Years ago I read an article by the famous blogger Mark Manson. Since then he published several books and is pretty well-known now. What he said in that article was that you might think you want something but you have to make sure that you are considering the troubles and the challenges you’ll face that come with it, not just the state of having achieved it. His point being “you need to love the journey, not just the outcome”. Otherwise, you’ll be miserable.
I interview data professionals from different companies, background and levels of seniority on my podcast. During these chats, I ask them why they chose data science and what they like about it. An answer I get often is: “I love being able to tell people what to do based on data”. I'm sure everyone can relate to that being a good feeling. Imagine going up to your boss and saying, “well, that campaign you did last month was a mistake, here is why and here is what you should do instead”. Of course, not every data scientist does that. I never got to do that yet. If this is also your aspiration, we might have a problem there.
My take on data science is a little bit different. I love data science for the journey rather than the results of it. The process of making something out of seemingly nothing delights me every time. In this article, I'd like to share some of the specific things I observed in my job that makes me like it more every day and things that might not appeal to you.
It is not possible to be a data scientist without being exposed to any sort of domain knowledge. I work with different companies for every new project and it is a fun ride. When I’m done with a project, I’m typically way better informed about that industry than I was before. It is partly because I need to know more to be able to perform my job but also because just being around people who work in that industry gives you a newfound appreciation for what they do and the intricacies of the job. In a way, I understand how the world works better with every project.
As part of my job, I have to act like an investigator. No one might know where I can get access to the data but I need to figure it out, talk to people and find that one person who can give me access. The stakeholders might not know what exactly they need or want, it is up to me to study their area and understand what exactly is going wrong and what type of data science solution they need. It is also on me to keep an eye out for any possible pitfall in the data, in the training process. I need to make sure everything checks out, there are no conflicts and no obvious mistakes. This requires great attention to detail and it is very fulfilling.

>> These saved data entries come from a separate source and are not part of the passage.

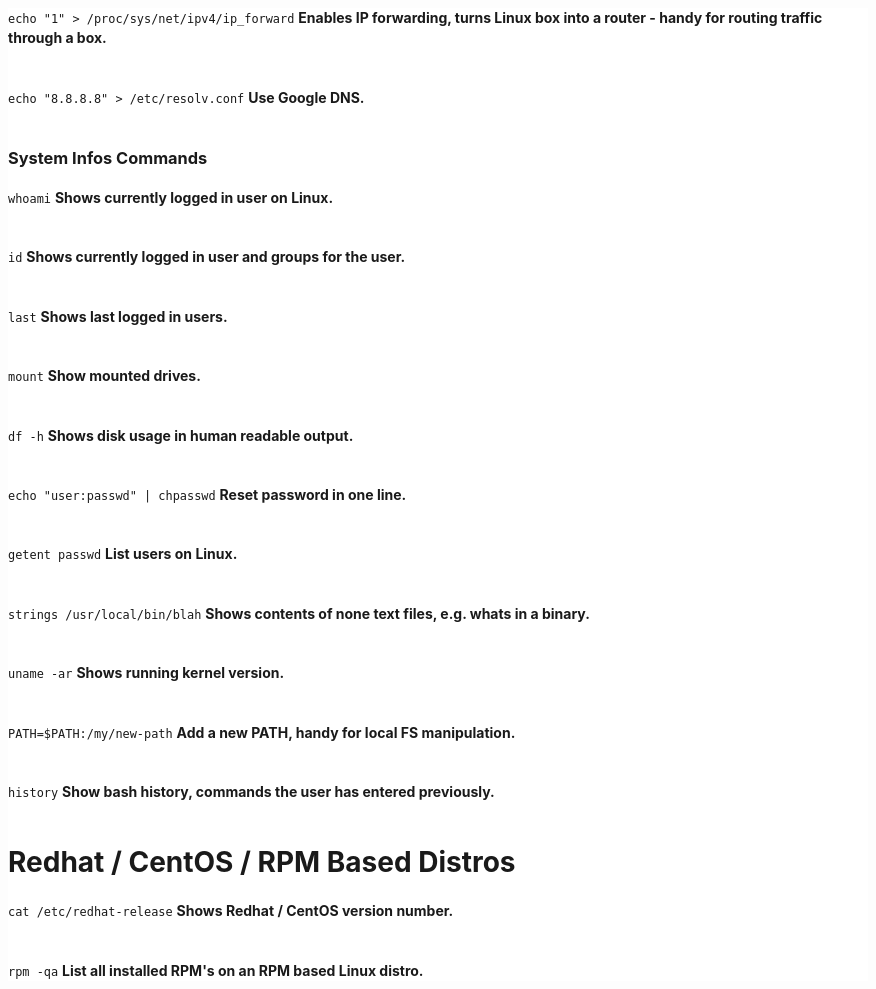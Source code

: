 #

`echo "1" > /proc/sys/net/ipv4/ip_forward` **Enables IP forwarding, turns Linux box into a router - handy for routing traffic through a box.**

#

`echo "8.8.8.8" > /etc/resolv.conf` **Use Google DNS.**

#

### System Infos Commands

`whoami` **Shows currently logged in user on Linux.**

#

`id` **Shows currently logged in user and groups for the user.**

#

`last` **Shows last logged in users.**

#

`mount` **Show mounted drives.**

#

`df -h` **Shows disk usage in human readable output.**

#

`echo "user:passwd" | chpasswd` **Reset password in one line.**

#

`getent passwd` **List users on Linux.**

#

`strings /usr/local/bin/blah` **Shows contents of none text files, e.g. whats in a binary.**

#

`uname -ar` **Shows running kernel version.**

#

`PATH=$PATH:/my/new-path` **Add a new PATH, handy for local FS manipulation.**

#

`history` **Show bash history, commands the user has entered previously.**

# Redhat / CentOS / RPM Based Distros

`cat /etc/redhat-release` **Shows Redhat / CentOS version number.**

#

`rpm -qa` **List all installed RPM's on an RPM based Linux distro.**
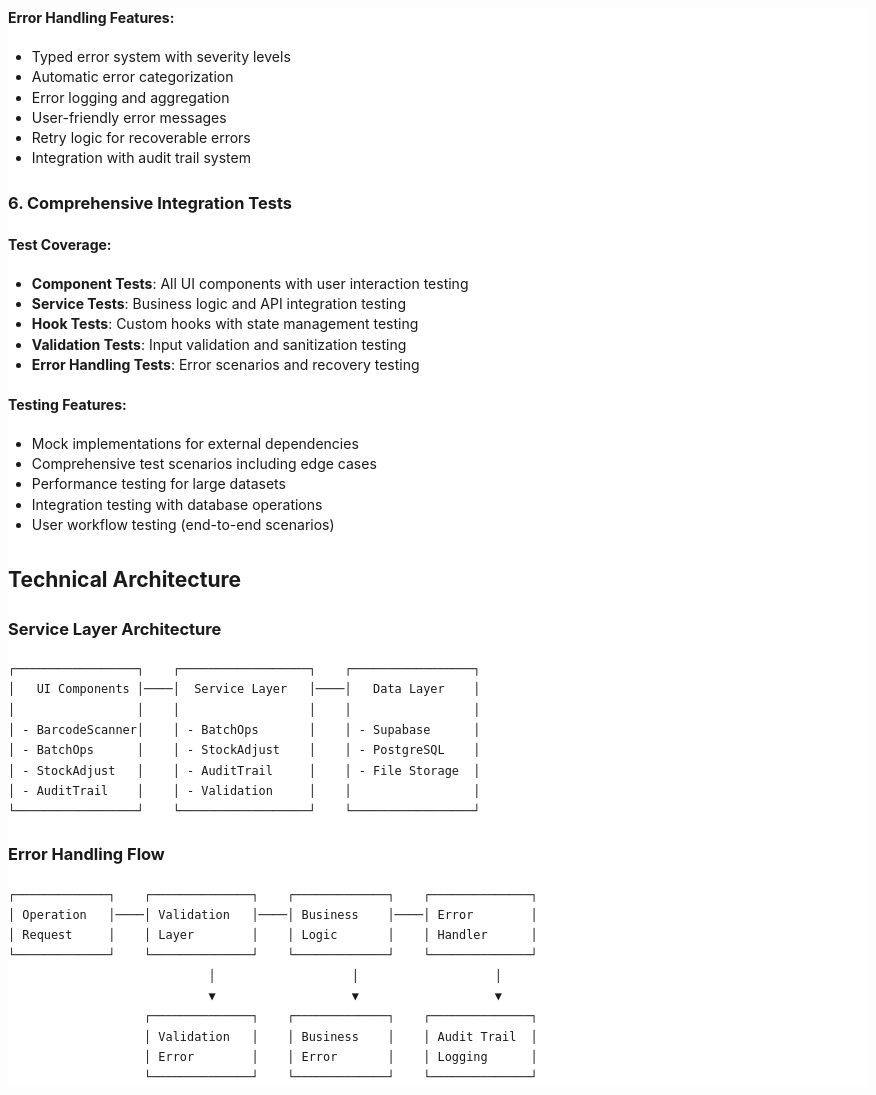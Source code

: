 #### Error Handling Features:
- Typed error system with severity levels
- Automatic error categorization
- Error logging and aggregation
- User-friendly error messages
- Retry logic for recoverable errors
- Integration with audit trail system

### 6. Comprehensive Integration Tests

#### Test Coverage:
- **Component Tests**: All UI components with user interaction testing
- **Service Tests**: Business logic and API integration testing
- **Hook Tests**: Custom hooks with state management testing
- **Validation Tests**: Input validation and sanitization testing
- **Error Handling Tests**: Error scenarios and recovery testing

#### Testing Features:
- Mock implementations for external dependencies
- Comprehensive test scenarios including edge cases
- Performance testing for large datasets
- Integration testing with database operations
- User workflow testing (end-to-end scenarios)

## Technical Architecture

### Service Layer Architecture
```
┌─────────────────┐    ┌──────────────────┐    ┌─────────────────┐
│   UI Components │────│  Service Layer   │────│   Data Layer    │
│                 │    │                  │    │                 │
│ - BarcodeScanner│    │ - BatchOps       │    │ - Supabase      │
│ - BatchOps      │    │ - StockAdjust    │    │ - PostgreSQL    │
│ - StockAdjust   │    │ - AuditTrail     │    │ - File Storage  │
│ - AuditTrail    │    │ - Validation     │    │                 │
└─────────────────┘    └──────────────────┘    └─────────────────┘
```

### Error Handling Flow
```
┌─────────────┐    ┌──────────────┐    ┌─────────────┐    ┌──────────────┐
│ Operation   │────│ Validation   │────│ Business    │────│ Error        │
│ Request     │    │ Layer        │    │ Logic       │    │ Handler      │
└─────────────┘    └──────────────┘    └─────────────┘    └──────────────┘
                            │                   │                   │
                            ▼                   ▼                   ▼
                   ┌──────────────┐    ┌─────────────┐    ┌──────────────┐
                   │ Validation   │    │ Business    │    │ Audit Trail  │
                   │ Error        │    │ Error       │    │ Logging      │
                   └──────────────┘    └─────────────┘    └──────────────┘
```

This job is not a “we need this so please get it done” kind of job. I, as a data scientist, am highly included in the decision process. This is because data scientist is the one with the expertise but also because what I'm doing has to perfectly align with reality. If my model is not perfectly tuned with reality, it is very hard to use it in real life. So it is important, and fun, to make sure you talk to nearly everyone involved in a project and make sure you have a good overall understanding of the problem at hand.
I know this is not a common favorite of data scientists. Many people strongly dislike the data cleaning process. But I somehow get a weird sense of satisfaction out of it. Kind of like vacuuming a conspicuously very dirty surface. It is not very hard but very rewarding since you see the results immediately. It is also not mundane since you need to come up with smart solutions to problems like missing data points or an unbalanced dataset.
It is just fascinating what breakthroughs you might trigger as a data scientist. You don't even have to prepare an advanced model for it. Just the data-driven perspective on things tend to make a big difference. Many times business stakeholders on the higher parts of an organization neglect thinking in terms of data. That's why once they are presented with a simple visualization of their data or some insights that they have never heard before, you see a spark in their eyes. It means, yes my friend, you managed to change or add to how they think about that certain thing.
Sometimes it sounds as if data scientists are robots performing the same tasks over and over again. Clean data, train mode, test model, next... That’s why many people believe (rather incorrectly) that a data scientist’s job can be easily automated. I mean, I’m sure it can be automated, just not so easily. I believe the job of a data scientist is creative at times. There are rules of thumb and best practices when it comes to dealing with problems in the data but many times you have to go wild and let your hair down, try something that you never heard before. Those are the moments when my job gets very fun.
I have to say, I detest the phrase “can-do attitude” but it does a good job defining a data scientist’s attitude. Most of the time the information you need is not going to be included and you’re going to have to find a solution to this on your own terms. You need to be resourceful and creative.
No date information on the dataset? Look at mostly sold items in that period. Found the most sales for Halloween themed candy? Now you can estimate the date.
No day of the week information? Look at day numbers and when they lapse to the new week. Day 1 must be Monday. BUT the data is from the US so likely Day 1 will be Sunday.
One exampleI like is from Twitter where they used the mention of soggy fries to suggest the frying machine company to offer support to restaurants.
One thing I haven’t mentioned here is, of course, the community of people in AI who push the limits of this profession. Definitely makes one proud. Not to mention the perk of understanding what actually is happening when there is news about a certain advancement in AI, rather than being scared of “robots taking over the world”.
All these things and more make it exciting to get in front of my computer and start working for me. I believe it is especially very fulfilling to be a data scientist for someone who loves to learn new things and loves to solve problems. This might not be you and that's okay. Before jumping into the data science wagon make sure you understand the journey that comes before the glamorous "I tell my boss what to do, everyone in the company is waiting on my insights" phase. It might save you valuable time spent unhappily in the office.